One reason that many Jews believe that Jesus cannot be their Messiah is because of the darkness in this world. When you think of some of the evidence, things such as those I mentioned at the beginning of this sermon or take the Holocaust or Shoah, the death of so many Jews in Nazi concentration camps, it does seem very strange, we must admit. How can the Messiah (the Light of the world) have come when there is still such darkness in this world? But as we said a moment ago – you can be in a room full of light but if your head is tuck in a darkened cupboard you won't know.

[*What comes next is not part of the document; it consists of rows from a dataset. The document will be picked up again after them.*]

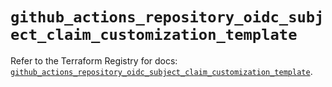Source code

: # `github_actions_repository_oidc_subject_claim_customization_template`

Refer to the Terraform Registry for docs: [`github_actions_repository_oidc_subject_claim_customization_template`](https://registry.terraform.io/providers/integrations/github/6.7.5/docs/resources/actions_repository_oidc_subject_claim_customization_template).
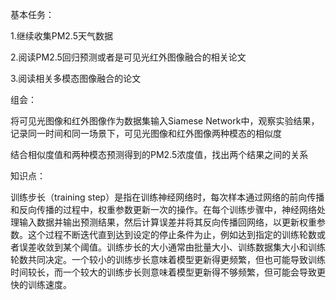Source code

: 基本任务：

1.继续收集PM2.5天气数据

2.阅读PM2.5回归预测或者是可见光红外图像融合的相关论文

3.阅读相关多模态图像融合的论文

组会：

将可见光图像和红外图像作为数据集输入Siamese Network中，观察实验结果，记录同一时间和同一场景下，可见光图像和红外图像两种模态的相似度

结合相似度值和两种模态预测得到的PM2.5浓度值，找出两个结果之间的关系

知识点：

训练步长（training step）是指在训练神经网络时，每次样本通过网络的前向传播和反向传播的过程中，权重参数更新一次的操作。在每个训练步骤中，神经网络处理输入数据并输出预测结果，然后计算误差并将其反向传播回网络，以更新权重参数。这个过程不断迭代直到达到设定的停止条件为止，例如达到指定的训练轮数或者误差收敛到某个阈值。训练步长的大小通常由批量大小、训练数据集大小和训练轮数共同决定。一个较小的训练步长意味着模型更新得更频繁，但也可能导致训练时间较长，而一个较大的训练步长则意味着模型更新得不够频繁，但可能会导致更快的训练速度。

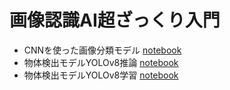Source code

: # 画像認識AI超ざっくり入門

* CNNを使った画像分類モデル [notebook](https://github.com/naoya1110/zakkuri_AI_nyumon/blob/main/Introduction_to_Image_Classification_AI.ipynb)
* 物体検出モデルYOLOv8推論 [notebook](https://github.com/naoya1110/zakkuri_AI_nyumon/blob/main/Introduction_to_Object_Detection_Model_YOLOv8.ipynb)
* 物体検出モデルYOLOv8学習 [notebook](https://github.com/naoya1110/zakkuri_AI_nyumon/blob/main/Training_YOLOv8.ipynb)
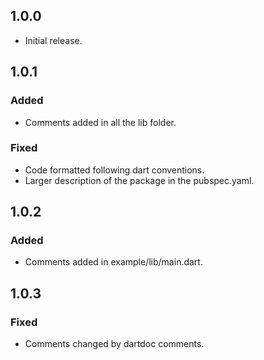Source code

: ## 1.0.0

* Initial release.

## 1.0.1

### Added

* Comments added in all the lib folder.

### Fixed

* Code formatted following dart conventions.
* Larger description of the package in the pubspec.yaml.

## 1.0.2

### Added

* Comments added in example/lib/main.dart.

## 1.0.3

### Fixed

* Comments changed by dartdoc comments.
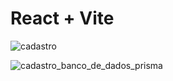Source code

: # React + Vite

![cadastro](https://github.com/user-attachments/assets/fcb7c74f-d161-433a-b1c4-31365e170aba)

![cadastro_banco_de_dados_prisma](https://github.com/user-attachments/assets/d84ee007-b574-49e3-a5a7-c7e9b09e86b7)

The problem John tells us is that though the Light has come into the world, men loved darkness instead of light. That is the problem – not a lack of light but a propensity to avoid the light and a preference to hiding in the shadows. What perversity it shows. Light is good but people prefer darkness. They hate the light. $ They are like moles and bats which God seems to have made with an aversion to light. Have you noticed how some people seem to want to keep the light out. Some of them sleep all day and get up at night time – not because of their work hours, they just prefer it that way. Others keep the blinds drawn or close the curtains and if they go out they hide behind dark glasses.
Is that you? Is your real problem not a lack of light but an unwillingness to come into the light? Too often that is the real explanation of the darkness in this world. It is not that people do not know any better. Rather, they do not want to know any better. They deliberately hide from the light.

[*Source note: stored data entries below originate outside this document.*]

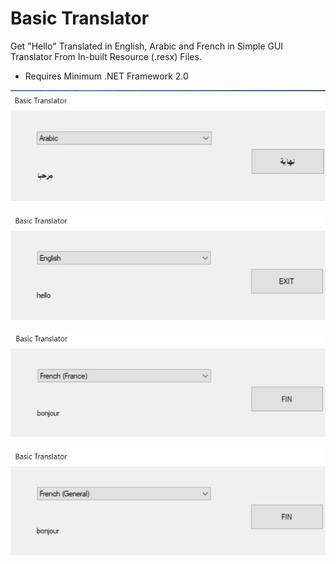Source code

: # Basic Translator
Get "Hello" Translated in English, Arabic and French in Simple GUI Translator From In-built Resource (.resx) Files. 
* Requires Minimum .NET Framework 2.0

![](https://github.com/ashumeow/BasicTranslator/blob/master/screenshots/arabic.jpg)

![](https://github.com/ashumeow/BasicTranslator/blob/master/screenshots/english.jpg)

![](https://github.com/ashumeow/BasicTranslator/blob/master/screenshots/french-france.jpg)

![](https://github.com/ashumeow/BasicTranslator/blob/master/screenshots/french.jpg)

Like a person waking from a long sleep and having a strong light shone at them, they turn away.
How averse are you to reading the Bible, coming to church, prayer, etc?
3. Do you realise that they did this because of their evil deeds; is that your problem?
And thirdly why is that? Why would you be averse to reading the Bible, coming to church, prayer, etc? Why is it that people reject the light and hide from it? Why do they prefer the shadows? The answer is here - because their deeds were evil. Why do people commit burglary or steal from warehouses or commit rape or murder in the dark? Because their deeds are evil and they want to be hidden from the light. One thing that local councils are aware of is that better lighting at night can cut crime. Many sorts of crime (for example, burglary, car theft, theft from a car and vandalism) are statistically more likely to occur in the dark. Where the criminal is likely to be seen then crime can be cut.
Now as individuals we have to admit that because our deeds are evil we would prefer darkness – not simply dim light but the darkness of ignorance and confusion and so on – it is an attempt to hide the truth and to hide from the truth.
And so we say this is a dark world. It is not a dark world because there is no light but because even though the light has entered the world, especially the Lord Jesus has come, people prefer darkness because their deeds are evil. The instinct to hide our evil deeds (as in the case of Adam and Eve in the Garden) is with us all but must be resisted.
2. Understand that evildoers hate the light and shun it for fear of exposure. Is that your fear?
John goes on in verse 20 to give a little more information about this phenomenon of men loving darkness rather than light because of their evil deeds. Verse 20 says Everyone who does evil hates the light, and will not come into the light for fear that his deeds will be exposed. Here the problem is highlighted. Why do people hate the light and refuse to come into it? They are afraid their evil deeds will be exposed. Now again we know this from everyday experience. There are a few unusual people who are quite shameless in their wickedness and are happy to let their deeds be seen in broad daylight. Generally, most people, however, do not like their evil deeds to be revealed. That is why they do them in secret. That is why they so often try to deny them when confronted with the facts.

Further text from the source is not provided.